Getting on with the show (I'll try to make it spoiler free):
Good story structure and storytelling, nothing as disappointing as what we see often on the new Flash TV series.
It has enough funny moments to not keep it fully gloomy.
And yeesh, when terrifying moments come by, they are terrifying.
It's a nice character arc, a journey, exploring characters beyond the limits of a film series.
If anyone has a character study in this, it's probably the villain; Kilgrave.
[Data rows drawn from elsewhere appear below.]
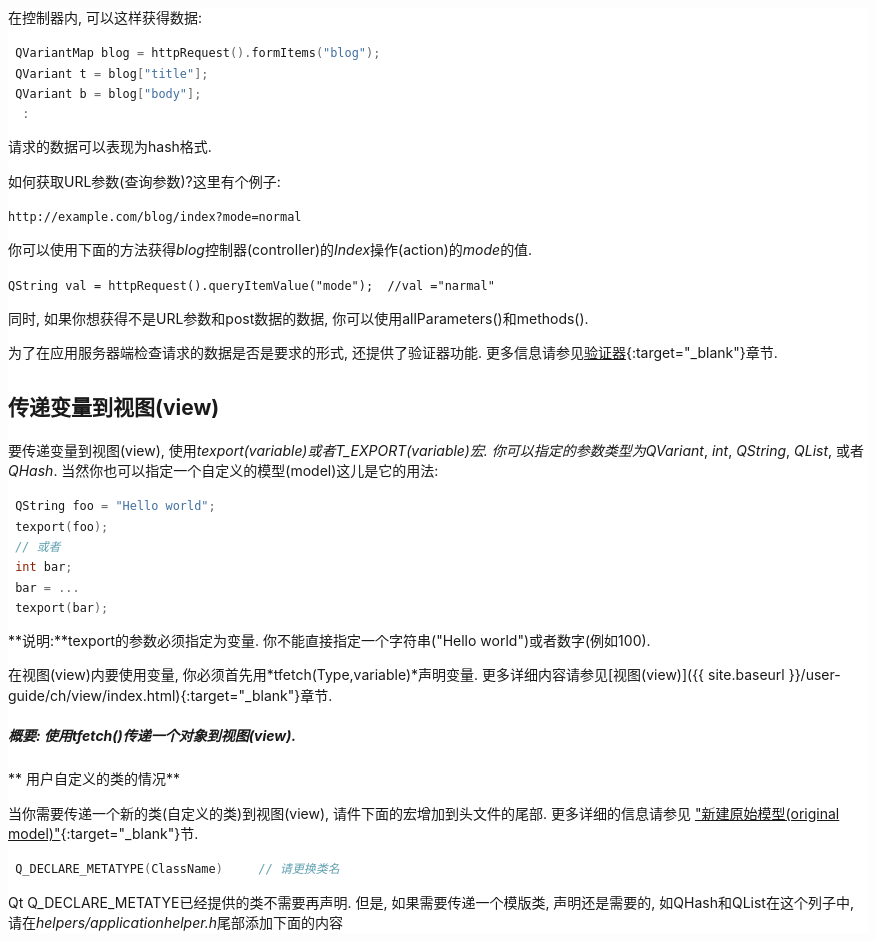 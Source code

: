 在控制器内, 可以这样获得数据:

```c++
 QVariantMap blog = httpRequest().formItems("blog");
 QVariant t = blog["title"];
 QVariant b = blog["body"];
  :
```
请求的数据可以表现为hash格式.

如何获取URL参数(查询参数)?这里有个例子:

```
http://example.com/blog/index?mode=normal
```

你可以使用下面的方法获得*blog*控制器(controller)的*Index*操作(action)的*mode*的值.

```
QString val = httpRequest().queryItemValue("mode");  //val ="narmal"
```

同时, 如果你想获得不是URL参数和post数据的数据, 你可以使用allParameters()和methods().

为了在应用服务器端检查请求的数据是否是要求的形式, 还提供了验证器功能. 更多信息请参见[验证器](/user-guide/ch/helper-reference/validation.html){:target="_blank"}章节.

## 传递变量到视图(view)

要传递变量到视图(view), 使用*texport(variable)*或者*T_EXPORT(variable)*宏. 你可以指定的参数类型为*QVariant*, *int*, *QString*, *QList*, 或者 *QHash*. 当然你也可以指定一个自定义的模型(model)这儿是它的用法:

```c++
 QString foo = "Hello world";
 texport(foo);
 // 或者
 int bar;
 bar = ...
 texport(bar);
```

**说明:**texport的参数必须指定为变量. 你不能直接指定一个字符串("Hello world")或者数字(例如100).

在视图(view)内要使用变量, 你必须首先用*tfetch(Type,variable)*声明变量. 更多详细内容请参见[视图(view)]({{ site.baseurl }}/user-guide/ch/view/index.html){:target="_blank"}章节.

##### 概要: 使用tfetch()传递一个对象到视图(view).

** 用户自定义的类的情况**

当你需要传递一个新的类(自定义的类)到视图(view), 请件下面的宏增加到头文件的尾部. 更多详细的信息请参见 ["新建原始模型(original model)"](/user-guide/en/model/index/html){:target="_blank"}节.

```c++
 Q_DECLARE_METATYPE(ClassName)     // 请更换类名
```

Qt Q_DECLARE_METATYE已经提供的类不需要再声明. 但是, 如果需要传递一个模版类, 声明还是需要的, 如QHash和QList在这个列子中, 请在*helpers/applicationhelper.h*尾部添加下面的内容
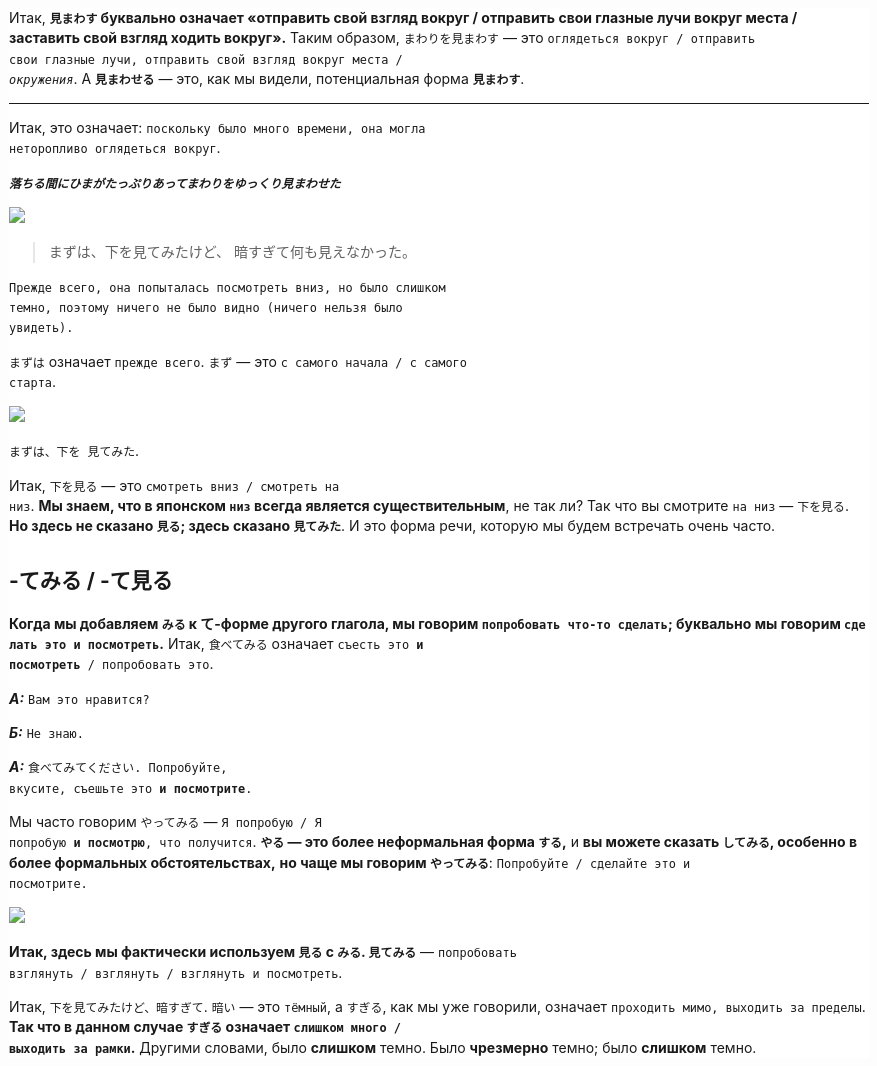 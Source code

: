 
Итак, **<code>見まわす</code> буквально означает «отправить свой взгляд вокруг / отправить свои глазные лучи вокруг места / заставить свой взгляд ходить вокруг».** Таким образом, <code>まわりを見まわす</code> — это <code>оглядеться вокруг / отправить свои глазные лучи, отправить свой взгляд вокруг места / *окружения*</code>. А <code>**見まわせる**</code> — это, как мы видели, потенциальная форма <code>**見まわす**</code>.

---

Итак, это означает: <code>поскольку было много времени, она могла неторопливо оглядеться вокруг</code>.

***<code>落ちる間にひまがたっぷりあってまわりをゆっくり見まわせた</code>***

![](../media/image1045.webp)

> まずは、下を見てみたけど、 暗すぎて何も見えなかった。

<code>Прежде всего, она попыталась посмотреть вниз, но было слишком темно, поэтому ничего не было видно (ничего нельзя было увидеть).</code>

<code>まずは</code> означает <code>прежде всего</code>. <code>まず</code> — это <code>с самого начала / с самого старта</code>.

![](../media/image1139.webp)

<code>まずは、下を 見てみた</code>.

Итак, <code>下を見る</code> — это <code>смотреть вниз / смотреть на низ</code>. **Мы знаем, что в японском <code>низ</code> всегда является существительным**, не так ли? Так что вы смотрите <code>на низ</code> — <code>下を見る</code>. **Но здесь не сказано <code>見る</code>; здесь сказано <code>見てみた</code>**. И это форма речи, которую мы будем встречать очень часто.

## -てみる / -て見る

**Когда мы добавляем <code>みる</code> к て-форме другого глагола, мы говорим <code>попробовать что-то сделать</code>; буквально мы говорим <code>сделать это и посмотреть</code>.** Итак, <code>食べてみる</code> означает <code>съесть это **и посмотреть** / попробовать это</code>.

***А:*** <code>Вам это нравится?</code>

***Б:*** <code>Не знаю.</code>

***А:*** <code>食べてみてください. Попробуйте, вкусите, съешьте это **и посмотрите**.</code>

Мы часто говорим <code>やってみる</code> — <code>Я попробую / Я попробую **и посмотрю**, что получится</code>. **<code>やる</code> — это более неформальная форма <code>する</code>,** и **вы можете сказать <code>してみる</code>, особенно в более формальных обстоятельствах,** **но чаще мы говорим <code>やってみる</code>**: <code>Попробуйте / сделайте это и посмотрите.</code>

![](../media/image726.webp)

**Итак, здесь мы фактически используем <code>見る</code> с <code>みる</code>. <code>見てみる</code>** — <code>попробовать взглянуть / взглянуть / взглянуть и посмотреть</code>.

Итак, <code>下を見てみたけど、暗すぎて</code>. <code>暗い</code> — это <code>тёмный</code>, а <code>すぎる</code>, как мы уже говорили, означает <code>проходить мимо, выходить за пределы</code>. **Так что в данном случае <code>すぎる</code> означает <code>слишком много / выходить за рамки</code>.** Другими словами, было **слишком** темно. Было **чрезмерно** темно; было **слишком** темно.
Did you know that he originally debuted in Daredevil comics?
Daredevil v1 #004
That's him, the guy with purple skin.
Both Daredevil and Jessica Jones fought villains to originally debut in a title not their own, but that villain in the comics left a bigger mark on the hero star of the Netflix series than the one he debuted in his title.
Kilgrave had a bigger impact on the story of Jessica Jones (related to neither Angelica Jones nor Rick Jones, and those two are not related either) than he ever did on Daredevil.
Kingpin left a bigger impact on Daredevil than he did on Spider-Man.
Biggest difference between the two villains is that Kingpin has a big significant role in Spider-Man's history.
In the end of the second or third issue of New Avengers, Kilgrave orders Luke Cage to kill all his friends. I don't remember what happened in the following issue, that series was also written by Brian Michael Bendis, who saw plenty of potential in the villain used for this season.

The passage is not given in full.